Almost two-thirds of Israelis believe that Donald Trump will be a better president for Israel than his Democratic rival Joe Biden. This finding, which appeared in a poll that was released this week by I24 TV, reflects the support, and in some cases, admiration, that Israelis feel for Trump before the upcoming election. The results also show that Trump’s popularity is not limited to the right or supporters of Prime Minister Benjamin Netanyahu.

Actually, Trump is one of the most popular American presidents in Israel ever. He is certainly more popular than his predecessor Barack Obama, who was considered cold and aloof. Right-wing circles even considered Obama pro-Palestinian. Polls conducted over the last few years show the clear difference in popularity between Obama and Trump, which trend in favor of Trump.
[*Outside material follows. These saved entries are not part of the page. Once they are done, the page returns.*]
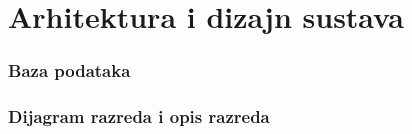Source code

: \chapter{Arhitektura i dizajn sustava}

\subsection{Baza podataka}

\subsection{Dijagram razreda i opis razreda}


\eject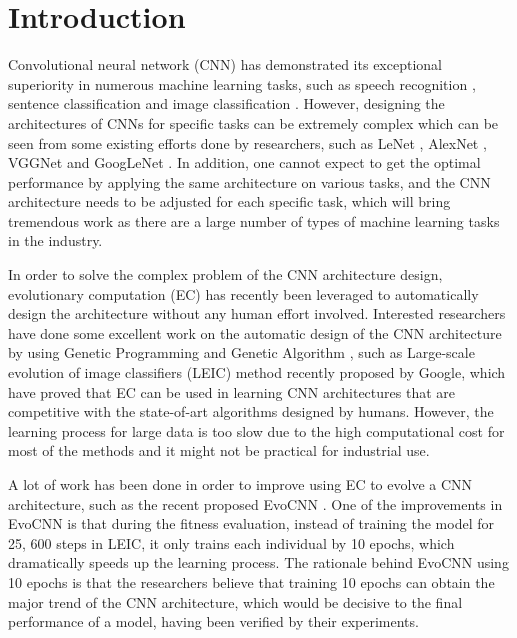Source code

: \documentclass[conference]{IEEEtran}
\begin{document}
\section{Introduction}
Convolutional neural network (CNN) has demonstrated its exceptional superiority in numerous machine learning tasks, such as speech recognition \cite{CNNspeech:Ossama}, sentence classification \cite{CNNsentence:Yoon} and image classification \cite{ImageNet:Alex}. However, designing the architectures of CNNs for specific tasks can be extremely complex which can be seen from some existing efforts done by researchers, such as LeNet \cite{ZipcodeRecognition:LeCun}\cite{DocumentRecognition:LeCun}, AlexNet \cite{ImageNet:Alex}, VGGNet \cite{CNNverydeep:Simonyan} and GoogLeNet \cite{CNNdeeper:Szegedy}. %
In addition, one cannot expect to get the optimal performance by applying the same architecture on various tasks, and the CNN architecture needs to be adjusted for each specific task, which will bring tremendous work as there are a large number of types of machine learning tasks in the industry. 


In order to solve the complex problem of the CNN architecture design, evolutionary computation (EC) has recently been leveraged to automatically design the architecture without any human effort involved. Interested researchers have done some excellent work on the automatic design of the CNN architecture by using Genetic Programming \cite{CNNGP:Suganuma} and Genetic Algorithm \cite{CNNevolve:Stanley}, such as Large-scale evolution of image classifiers (LEIC) method \cite{LEIC:Real} recently proposed by Google, which have proved that EC can be used in learning CNN architectures that are competitive with the state-of-art algorithms designed by humans. However, the learning process for large data is too slow due to the high computational cost for most of the methods and it might not be practical for industrial use. 


A lot of work has been done in order to improve using EC to evolve a CNN architecture, such as the recent proposed EvoCNN \cite{EvolveCNN:Yanan}. One of the improvements in EvoCNN is that during the fitness evaluation, instead of training the model for 25, 600 steps in LEIC, it only trains each individual by 10 epochs, which dramatically speeds up the learning process. The rationale behind EvoCNN using 10 epochs is that the researchers believe that training 10 epochs can obtain the major trend of the CNN architecture, which would be decisive to the final performance of a model, having been verified by their experiments. 
\end{document}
So, for example, a poll by the Haaretz newspaper, on July 4, 2018, to mark US Independence Day, found that almost half of Israelis support Trump, while only 19% had a positive view of Obama.

This romance between Israelis and Trump was hardly love at first sight. During the 2016 election campaign, he was considered to be a loudmouth, known mainly for his vast wealth, the towers bearing his name and the scandals surrounding his personal life. In December 2015, Knesset members from the left even signed a petition calling on Netanyahu to prevent Trump from entering Israel during his election campaign. This came in response to his statement that Muslims should be banned from entering the United States. Knesset members from Meretz even called Trump a dangerous racist.

But Israelis quickly learned to admire the “politically incorrect” president. Why not? He showered gifts on Israel, showed warmth to the country and its leaders, and did the impossible, like moving the US Embassy from Tel Aviv to Jerusalem, recognizing Israel’s annexation of the Golan Heights and killing Iranian Gen. Qasem Soleimani, who always managed to evoke Israel’s ire.

Netanyahu’s close personal relationship with Trump after years of crises between him and Obama added to the president’s popularity locally. The climax was, of course, the normalization agreements with the United Arab Emirates (UAE) and Bahrain. Furthermore, Trump’s Jewish son-in-law Jared Kushner, his daughter Ivanka, who converted to Judaism, and their Jewish children won the hearts of Israelis and gained Trump even more support. Plenty of Jewish religious children took to the streets during the Purim festival dressed as Trump.

Israelis really loved US President Bill Clinton. They still look back fondly on what he said at the funeral of assassinated Prime Minister Yitzhak Rabin in 1995: “Shalom, haver” (“Goodbye, friend"). Who can forget Clinton's tears at the event? There was real chemistry between Clinton and Israelis. He spoke directly to them and succeeded in convincing them of his sincere love of Israel. During Netanyahu’s first term as prime minister, in 1996, the crises in his relationship with Clinton actually hurt him. In fact, Netanyahu always used to check Clinton’s popularity in the polls, and it was always very high. A common joke at the time was that if Clinton really wanted he could easily get elected as Israel’s next prime minister.

And yet, it doesn’t take a poll to realize that Trump is even more popular than Clinton among Israelis. In the last year alone, several major cities explored naming streets after Trump. That never happened during the Clinton era.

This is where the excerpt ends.